All patients were referred for a clinical suspicion of osteoporosis. Reasons for referral included osteogenesis imperfecta (28%), immobilization due to cerebral palsy or muscular dystrophy (26%), chronic steroid use (13%), idiopathic osteoporosis (4%) and other reasons such as inflammatory bowel disease, celiac disease, and genetic syndromes (28%). The majority of patients (87%) were Caucasian, 62% were boys, and 14% were on anticonvulsants, which interfere with vitamin D metabolism. Interestingly, relatively few were on vitamin D and calcium supplementation (five patients), despite having health factors that are known in adults to increase the risk of osteoporosis.
The authors defined osteoporosis as the lumbar BMD being more than two standard deviations below their weight-matched and pubertal development–matched (Tanner staging) normative data. Osteopenia was defined as being >1 standard deviation below weight and developmentally matched controls. Levels of serum vitamin D were defined as “insufficient” if less than 30 ng/ml, “deficient” if less than 20 ng/ml, and “overt vitamin D deficiency” if less than 10 ng/ml.
Of the 85 patients, 73 were able to have BMD measured and 69 patients had a Z-score less than -1. Fully 80% (69 patients) had insufficient vitamin D levels below 30 ng/ml and 21.1% had levels below 20 ng/ml. The median value was 24 ng/ml, with the 75 percentile at 28.75 ng/ml. There was an inverse correlation between serum PTH levels and 25-OH vitamin D and a positive correlation between 1,25-OH vitamin D and PTH, urine pyridinoline, and deoxypyridinoline. There were no correlations between gender, age, race, anticonvulsant use, and fracture rate. Moreover, no seasonal variations of vitamin D levels were noted.
The authors conclude that low levels of vitamin D are common in children with osteopenia or osteoporosis and supplementation of vitamin D should part of the therapy of these conditions.

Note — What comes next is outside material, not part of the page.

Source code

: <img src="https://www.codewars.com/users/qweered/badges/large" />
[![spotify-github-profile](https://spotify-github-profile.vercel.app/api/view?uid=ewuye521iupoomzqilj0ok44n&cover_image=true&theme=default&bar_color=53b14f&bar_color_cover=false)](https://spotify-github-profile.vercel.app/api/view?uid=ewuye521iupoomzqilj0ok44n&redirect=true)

It appears that low bone mass is not uncommon in children with chronic diseases. Clearly, it should be treated. But how? And, to go one step backward, how does one diagnose it? Most bone densitometers will give a Z-score for the lumbar bone densities, which compares the child’s bone density to that of age-matched controls. However, children with chronic diseases are often delayed with regard to physical maturation. Thus, if one uses the machine-generated Z-score, which is based solely on age, to identify low bone mass, one runs the risk of comparing apples to oranges—and overdiagnosing osteoporosis. The authors have avoided this pitfall since they have a locally generated set of norms that use Tanner staging and weight rather than age; they corrected their results using these data.1 This information has been published, but is standardized to only one manufacturer’s machine. Even with this correction, the majority of their patients had some degree of low bone mass. The 25-OH vitamin D levels were insufficient in 80% of their patients if you use the adult data as a cut-off. This appears to be an equally valid assumption for children as PTH secretion increases as vitamin D levels drop in children, as it does in adults.